» Task goal: Give the entries again in full. Nothing may be altered.

» Records shown:

* * *

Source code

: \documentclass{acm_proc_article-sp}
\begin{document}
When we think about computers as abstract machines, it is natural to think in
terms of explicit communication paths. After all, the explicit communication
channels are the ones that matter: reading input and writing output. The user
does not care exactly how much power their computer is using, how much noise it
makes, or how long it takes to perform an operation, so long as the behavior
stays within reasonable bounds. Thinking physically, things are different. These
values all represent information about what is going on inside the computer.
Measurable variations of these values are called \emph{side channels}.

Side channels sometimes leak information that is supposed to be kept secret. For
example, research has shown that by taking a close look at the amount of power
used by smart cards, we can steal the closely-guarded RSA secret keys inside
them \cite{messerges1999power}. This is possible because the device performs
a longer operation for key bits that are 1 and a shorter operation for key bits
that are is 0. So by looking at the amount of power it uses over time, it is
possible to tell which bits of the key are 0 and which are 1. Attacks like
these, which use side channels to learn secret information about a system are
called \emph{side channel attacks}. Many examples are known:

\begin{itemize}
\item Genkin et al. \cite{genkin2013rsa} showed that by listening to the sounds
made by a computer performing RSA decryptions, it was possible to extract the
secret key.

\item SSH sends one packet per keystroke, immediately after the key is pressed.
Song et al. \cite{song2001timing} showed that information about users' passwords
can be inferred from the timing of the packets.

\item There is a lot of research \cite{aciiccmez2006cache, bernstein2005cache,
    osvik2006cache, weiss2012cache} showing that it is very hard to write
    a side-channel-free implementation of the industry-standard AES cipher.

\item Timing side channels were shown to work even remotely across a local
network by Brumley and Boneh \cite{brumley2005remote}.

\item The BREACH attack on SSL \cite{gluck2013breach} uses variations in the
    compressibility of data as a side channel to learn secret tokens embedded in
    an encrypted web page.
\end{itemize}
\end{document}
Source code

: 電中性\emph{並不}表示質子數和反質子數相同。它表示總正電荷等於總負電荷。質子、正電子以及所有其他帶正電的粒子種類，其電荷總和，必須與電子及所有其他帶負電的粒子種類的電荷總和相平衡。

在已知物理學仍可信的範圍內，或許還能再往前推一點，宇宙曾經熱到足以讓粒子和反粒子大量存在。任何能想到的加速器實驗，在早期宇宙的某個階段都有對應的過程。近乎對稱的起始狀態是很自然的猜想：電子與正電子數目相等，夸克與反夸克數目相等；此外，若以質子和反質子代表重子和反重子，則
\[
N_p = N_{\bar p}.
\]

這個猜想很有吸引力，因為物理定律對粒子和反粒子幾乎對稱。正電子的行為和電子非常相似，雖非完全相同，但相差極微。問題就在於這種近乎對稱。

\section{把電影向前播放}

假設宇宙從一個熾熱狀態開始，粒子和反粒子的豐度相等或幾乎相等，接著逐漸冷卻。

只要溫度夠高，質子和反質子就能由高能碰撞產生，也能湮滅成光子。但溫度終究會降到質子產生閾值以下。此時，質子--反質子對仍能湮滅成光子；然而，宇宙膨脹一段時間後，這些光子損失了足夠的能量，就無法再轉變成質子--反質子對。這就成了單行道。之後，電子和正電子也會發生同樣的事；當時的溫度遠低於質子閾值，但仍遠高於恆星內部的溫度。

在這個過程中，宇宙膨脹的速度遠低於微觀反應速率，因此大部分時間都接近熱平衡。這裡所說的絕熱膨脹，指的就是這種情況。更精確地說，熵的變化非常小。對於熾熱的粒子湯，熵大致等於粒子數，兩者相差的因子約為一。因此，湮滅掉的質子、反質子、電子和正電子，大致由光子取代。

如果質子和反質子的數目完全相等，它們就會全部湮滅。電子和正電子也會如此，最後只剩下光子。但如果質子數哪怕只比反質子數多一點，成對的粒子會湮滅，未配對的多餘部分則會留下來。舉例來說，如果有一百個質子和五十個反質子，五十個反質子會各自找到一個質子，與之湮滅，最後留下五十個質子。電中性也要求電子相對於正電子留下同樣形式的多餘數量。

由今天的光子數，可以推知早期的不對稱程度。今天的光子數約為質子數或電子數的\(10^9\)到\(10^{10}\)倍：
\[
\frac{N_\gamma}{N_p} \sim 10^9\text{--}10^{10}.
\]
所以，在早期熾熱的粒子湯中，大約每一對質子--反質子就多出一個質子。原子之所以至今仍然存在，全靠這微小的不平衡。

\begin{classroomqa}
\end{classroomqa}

* * *

» Output of the task:
Source code

: \documentclass{acm_proc_article-sp}
\begin{document}
When we think about computers as abstract machines, it is natural to think in
terms of explicit communication paths. After all, the explicit communication
channels are the ones that matter: reading input and writing output. The user
does not care exactly how much power their computer is using, how much noise it
makes, or how long it takes to perform an operation, so long as the behavior
stays within reasonable bounds. Thinking physically, things are different. These
values all represent information about what is going on inside the computer.
Measurable variations of these values are called \emph{side channels}.

Side channels sometimes leak information that is supposed to be kept secret. For
example, research has shown that by taking a close look at the amount of power
used by smart cards, we can steal the closely-guarded RSA secret keys inside
them \cite{messerges1999power}. This is possible because the device performs
a longer operation for key bits that are 1 and a shorter operation for key bits
that are is 0. So by looking at the amount of power it uses over time, it is
possible to tell which bits of the key are 0 and which are 1. Attacks like
these, which use side channels to learn secret information about a system are
called \emph{side channel attacks}. Many examples are known:

\begin{itemize}
\item Genkin et al. \cite{genkin2013rsa} showed that by listening to the sounds
made by a computer performing RSA decryptions, it was possible to extract the
secret key.

\item SSH sends one packet per keystroke, immediately after the key is pressed.
Song et al. \cite{song2001timing} showed that information about users' passwords
can be inferred from the timing of the packets.

\item There is a lot of research \cite{aciiccmez2006cache, bernstein2005cache,
    osvik2006cache, weiss2012cache} showing that it is very hard to write
    a side-channel-free implementation of the industry-standard AES cipher.

\item Timing side channels were shown to work even remotely across a local
network by Brumley and Boneh \cite{brumley2005remote}.

\item The BREACH attack on SSL \cite{gluck2013breach} uses variations in the
    compressibility of data as a side channel to learn secret tokens embedded in
    an encrypted web page.
\end{itemize}
\end{document}
Source code

: 電中性\emph{並不}表示質子數和反質子數相同。它表示總正電荷等於總負電荷。質子、正電子以及所有其他帶正電的粒子種類，其電荷總和，必須與電子及所有其他帶負電的粒子種類的電荷總和相平衡。

在已知物理學仍可信的範圍內，或許還能再往前推一點，宇宙曾經熱到足以讓粒子和反粒子大量存在。任何能想到的加速器實驗，在早期宇宙的某個階段都有對應的過程。近乎對稱的起始狀態是很自然的猜想：電子與正電子數目相等，夸克與反夸克數目相等；此外，若以質子和反質子代表重子和反重子，則
\[
N_p = N_{\bar p}.
\]

這個猜想很有吸引力，因為物理定律對粒子和反粒子幾乎對稱。正電子的行為和電子非常相似，雖非完全相同，但相差極微。問題就在於這種近乎對稱。

\section{把電影向前播放}

假設宇宙從一個熾熱狀態開始，粒子和反粒子的豐度相等或幾乎相等，接著逐漸冷卻。

只要溫度夠高，質子和反質子就能由高能碰撞產生，也能湮滅成光子。但溫度終究會降到質子產生閾值以下。此時，質子--反質子對仍能湮滅成光子；然而，宇宙膨脹一段時間後，這些光子損失了足夠的能量，就無法再轉變成質子--反質子對。這就成了單行道。之後，電子和正電子也會發生同樣的事；當時的溫度遠低於質子閾值，但仍遠高於恆星內部的溫度。

在這個過程中，宇宙膨脹的速度遠低於微觀反應速率，因此大部分時間都接近熱平衡。這裡所說的絕熱膨脹，指的就是這種情況。更精確地說，熵的變化非常小。對於熾熱的粒子湯，熵大致等於粒子數，兩者相差的因子約為一。因此，湮滅掉的質子、反質子、電子和正電子，大致由光子取代。

如果質子和反質子的數目完全相等，它們就會全部湮滅。電子和正電子也會如此，最後只剩下光子。但如果質子數哪怕只比反質子數多一點，成對的粒子會湮滅，未配對的多餘部分則會留下來。舉例來說，如果有一百個質子和五十個反質子，五十個反質子會各自找到一個質子，與之湮滅，最後留下五十個質子。電中性也要求電子相對於正電子留下同樣形式的多餘數量。

由今天的光子數，可以推知早期的不對稱程度。今天的光子數約為質子數或電子數的\(10^9\)到\(10^{10}\)倍：
\[
\frac{N_\gamma}{N_p} \sim 10^9\text{--}10^{10}.
\]
所以，在早期熾熱的粒子湯中，大約每一對質子--反質子就多出一個質子。原子之所以至今仍然存在，全靠這微小的不平衡。

\begin{classroomqa}
\end{classroomqa}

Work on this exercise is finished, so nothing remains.